Ein weiteres methodisches Problem, das es bei jeder Studie in der einen oder anderen Form gibt, ist dass die Indikatoren ziemlich vage sind. So wird bei den EDSS-Werten einfach nur gezählt, wieviele Probanden mindestens einen Punkt oder mehr auf der EDSS-Skala “hinzugewonnen” haben. Ob es 1 Punkt war oder vielleicht 5, ist egal, genauso wie es egal ist, ob es fast 1 Punkt war oder ob der EDSS-Wert vielleicht sogar gesunken ist. Das Kriterium ist also ziemlich ungenau und lässt viel Raum für Verzerrungen. Die akkumulierten EDSS-Werte wären aussagekräftiger.
Hinzu kommt selbstverständlich, dass in der ursprünglichen Interferon-Gruppe “nur” 14 % der Probanden einen oder mehr Punkte auf der EDSS-Skala nach oben gefallen sind, während es in der ursprünglichen Placebo-Gruppe 23 % waren. Wenn es aber “nur” 23 % Probanden waren, die überhaupt eine Verschlechterung des EDSS-Werts um 1 oder mehr in der Kontrollgruppe hatten, dann können natürlich gar nicht 30 % der Probanden von Interferon kontrollieren, da sonst ja -7 % der Interferon-Probanden einen Anstieg auf der EDSS-Skala hätten verzeichnen müssen, negative Zahlen aber methodisch gar nicht möglich sind.
Außerdem ist der EDSS-Wert sicherlich nicht alles. Eine effektive Schubverhinderung bedeutet sicherlich auch ein Plus an Lebensqualität - selbst wenn die Behinderung wie bei Placebo zunimmt.

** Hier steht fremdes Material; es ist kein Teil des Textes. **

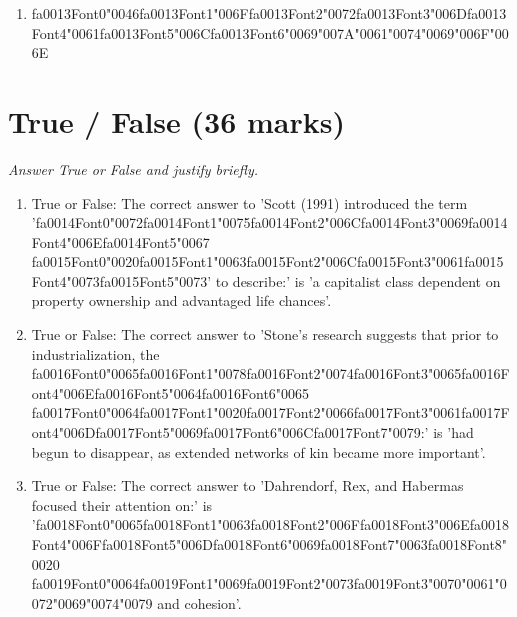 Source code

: \documentclass[12pt]{article}
\begin{document}
\begin{enumerate}[label=\arabic*.]
\begin{enumerate}[label=(\alph*)]
    \item {\csname fa0013Font0\endcsname\char"0046}{\csname fa0013Font1\endcsname\char"006F}{\csname fa0013Font2\endcsname\char"0072}{\csname fa0013Font3\endcsname\char"006D}{\csname fa0013Font4\endcsname\char"0061}{\csname fa0013Font5\endcsname\char"006C}{\csname fa0013Font6\endcsname\char"0069}{\char"007A}{\char"0061}{\char"0074}{\char"0069}{\char"006F}{\char"006E}
\end{enumerate}
\end{enumerate}

\section*{True / False (36 marks)}
\textit{Answer True or False and justify briefly.}
\begin{enumerate}[label=\arabic*.]
\item True or False: The correct answer to 'Scott (1991) introduced the term '{\csname fa0014Font0\endcsname\char"0072}{\csname fa0014Font1\endcsname\char"0075}{\csname fa0014Font2\endcsname\char"006C}{\csname fa0014Font3\endcsname\char"0069}{\csname fa0014Font4\endcsname\char"006E}{\csname fa0014Font5\endcsname\char"0067} {\csname fa0015Font0\endcsname\char"0020}{\csname fa0015Font1\endcsname\char"0063}{\csname fa0015Font2\endcsname\char"006C}{\csname fa0015Font3\endcsname\char"0061}{\csname fa0015Font4\endcsname\char"0073}{\csname fa0015Font5\endcsname\char"0073}' to describe:' is 'a capitalist class dependent on property ownership and advantaged life chances'.
\item True or False: The correct answer to 'Stone's research suggests that prior to industrialization, the {\csname fa0016Font0\endcsname\char"0065}{\csname fa0016Font1\endcsname\char"0078}{\csname fa0016Font2\endcsname\char"0074}{\csname fa0016Font3\endcsname\char"0065}{\csname fa0016Font4\endcsname\char"006E}{\csname fa0016Font5\endcsname\char"0064}{\csname fa0016Font6\endcsname\char"0065} {\csname fa0017Font0\endcsname\char"0064}{\csname fa0017Font1\endcsname\char"0020}{\csname fa0017Font2\endcsname\char"0066}{\csname fa0017Font3\endcsname\char"0061}{\csname fa0017Font4\endcsname\char"006D}{\csname fa0017Font5\endcsname\char"0069}{\csname fa0017Font6\endcsname\char"006C}{\csname fa0017Font7\endcsname\char"0079}:' is 'had begun to disappear, as extended networks of kin became more important'.
\item True or False: The correct answer to 'Dahrendorf, Rex, and Habermas focused their attention on:' is '{\csname fa0018Font0\endcsname\char"0065}{\csname fa0018Font1\endcsname\char"0063}{\csname fa0018Font2\endcsname\char"006F}{\csname fa0018Font3\endcsname\char"006E}{\csname fa0018Font4\endcsname\char"006F}{\csname fa0018Font5\endcsname\char"006D}{\csname fa0018Font6\endcsname\char"0069}{\csname fa0018Font7\endcsname\char"0063}{\csname fa0018Font8\endcsname\char"0020} {\csname fa0019Font0\endcsname\char"0064}{\csname fa0019Font1\endcsname\char"0069}{\csname fa0019Font2\endcsname\char"0073}{\csname fa0019Font3\endcsname\char"0070}{\char"0061}{\char"0072}{\char"0069}{\char"0074}{\char"0079} and cohesion'.

\end{enumerate}
\end{document}
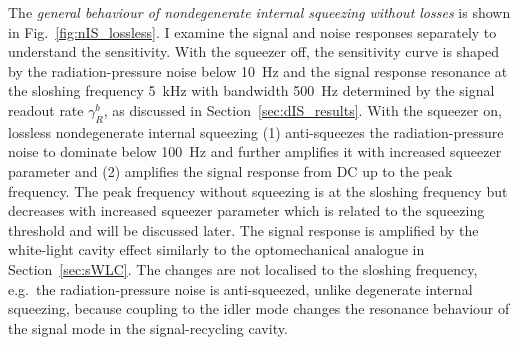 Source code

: The \emph{general behaviour of nondegenerate internal squeezing without losses} is shown in Fig.~\ref{fig:nIS_lossless}. I examine the signal and noise responses separately to understand the sensitivity.
With the squeezer off, the sensitivity curve is shaped by the radiation-pressure noise below 10~Hz and the signal response resonance at the sloshing frequency 5~kHz with bandwidth 500~Hz determined by the signal readout rate $\gamma^b_R$, as discussed in Section~\ref{sec:dIS_results}.
With the squeezer on, lossless nondegenerate internal squeezing (1) anti-squeezes the radiation-pressure noise to dominate below 100~Hz and further amplifies it with increased squeezer parameter and (2) amplifies the signal response from DC up to the peak frequency. The peak frequency without squeezing is at the sloshing frequency but decreases with increased squeezer parameter which is related to the squeezing threshold and will be discussed later.
The signal response is amplified by the white-light cavity effect similarly to the optomechanical analogue in Section~\ref{sec:sWLC}. %
The changes are not localised to the sloshing frequency, e.g.\ the radiation-pressure noise is anti-squeezed, unlike degenerate internal squeezing, because coupling to the idler mode changes the resonance behaviour of the signal mode in the signal-recycling cavity.


\label{sec:nIS_general_behaviour}

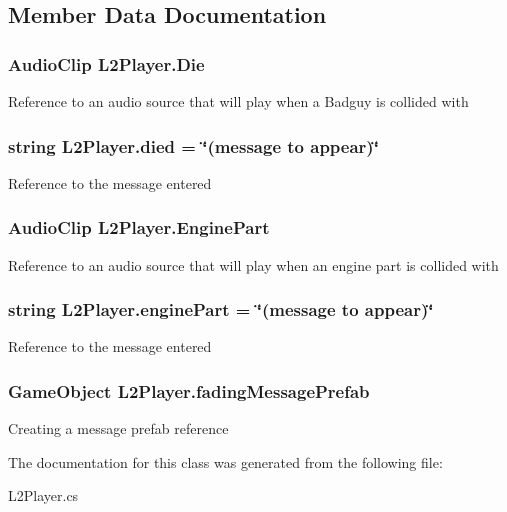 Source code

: \subsection{Member Data Documentation}
\hypertarget{class_l2_player_a3fc2b5fdbd62fe694a1f20a6f085a43f}{
\subsubsection[{Die}]{\setlength{\rightskip}{0pt plus 5cm}Audio\-Clip L2\-Player.\-Die}}\label{class_l2_player_a3fc2b5fdbd62fe694a1f20a6f085a43f}
Reference to an audio source that will play when a Badguy is collided with \hypertarget{class_l2_player_a354ec1eb77d1e1bceac1ea9f0205dab9}{
\subsubsection[{died}]{\setlength{\rightskip}{0pt plus 5cm}string L2\-Player.\-died = \char`\"{}(message to appear)\char`\"{}}}\label{class_l2_player_a354ec1eb77d1e1bceac1ea9f0205dab9}
Reference to the message entered \hypertarget{class_l2_player_ae6acf2430aa6da4b449caa58077c1db7}{
\subsubsection[{Engine\-Part}]{\setlength{\rightskip}{0pt plus 5cm}Audio\-Clip L2\-Player.\-Engine\-Part}}\label{class_l2_player_ae6acf2430aa6da4b449caa58077c1db7}
Reference to an audio source that will play when an engine part is collided with \hypertarget{class_l2_player_ac303dbde290736bcbe225855c71e3dc4}{
\subsubsection[{engine\-Part}]{\setlength{\rightskip}{0pt plus 5cm}string L2\-Player.\-engine\-Part = \char`\"{}(message to appear)\char`\"{}}}\label{class_l2_player_ac303dbde290736bcbe225855c71e3dc4}
Reference to the message entered \hypertarget{class_l2_player_ac539a32388cdac6aa327d71b6646727b}{
\subsubsection[{fading\-Message\-Prefab}]{\setlength{\rightskip}{0pt plus 5cm}Game\-Object L2\-Player.\-fading\-Message\-Prefab}}\label{class_l2_player_ac539a32388cdac6aa327d71b6646727b}
Creating a message prefab reference 

The documentation for this class was generated from the following file\-:\begin{DoxyCompactItemize}
\item 
L2\-Player.\-cs\end{DoxyCompactItemize}
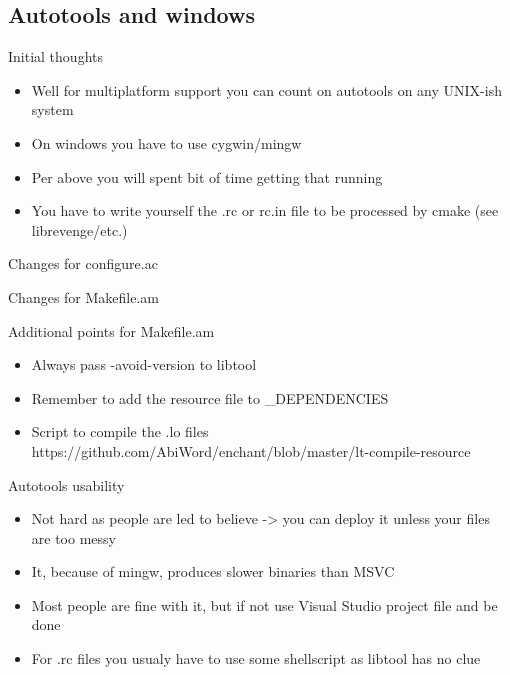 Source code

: \documentclass{beamer}
\begin{document}
\subsection{Autotools and windows}

\begin{frame}{Initial thoughts}
    \begin{itemize}
    \item Well for multiplatform support you can count on autotools on any UNIX-ish system
    \item On windows you have to use cygwin/mingw
    \item Per above you will spent bit of time getting that running
    \item You have to write yourself the .rc or rc.in file to be processed by cmake (see librevenge/etc.)
    \end{itemize}
\end{frame}

\begin{frame}[t]{Changes for configure.ac}
	\begin{tiny}
	
	\end{tiny}
\end{frame}

\begin{frame}[t]{Changes for Makefile.am}
	\begin{tiny}
	
	\end{tiny}
\end{frame}

\begin{frame}{Additional points for Makefile.am}
    \begin{itemize}
    \item Always pass -avoid-version to libtool
    \item Remember to add the resource file to \_DEPENDENCIES
    \item Script to compile the .lo files https://github.com/AbiWord/enchant/blob/master/lt-compile-resource
    \end{itemize}
\end{frame}

\begin{frame}{Autotools usability}
    \begin{itemize}
    \item Not hard as people are led to believe -> you can deploy it unless your files are too messy
    \item It, because of mingw, produces slower binaries than MSVC
    \item Most people are fine with it, but if not use Visual Studio project file and be done
    \item For .rc files you usualy have to use some shellscript as libtool has no clue
    \end{itemize}
\end{frame}
\end{document}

Ich frage mich jedenfalls, woher die sonst immer kolportierten 30 % überhaupt kommen.
Ich will damit nicht sagen, dass Interferon superduperklasse ist. Im Gegenteil haben wir das für uns von Anfang an ziemlich klar ausgeschlossen - nachdem wir die Nebenwirkungsliste gelesen hatten. Und trotz der methodischen Probleme wird man mit den Daten nie im Leben auf die 30 % kommen. Aber ich möchte zumindest darauf hinweisen, dass es auch nicht stimmt, dass “nur” 8 % von Interferon profitieren.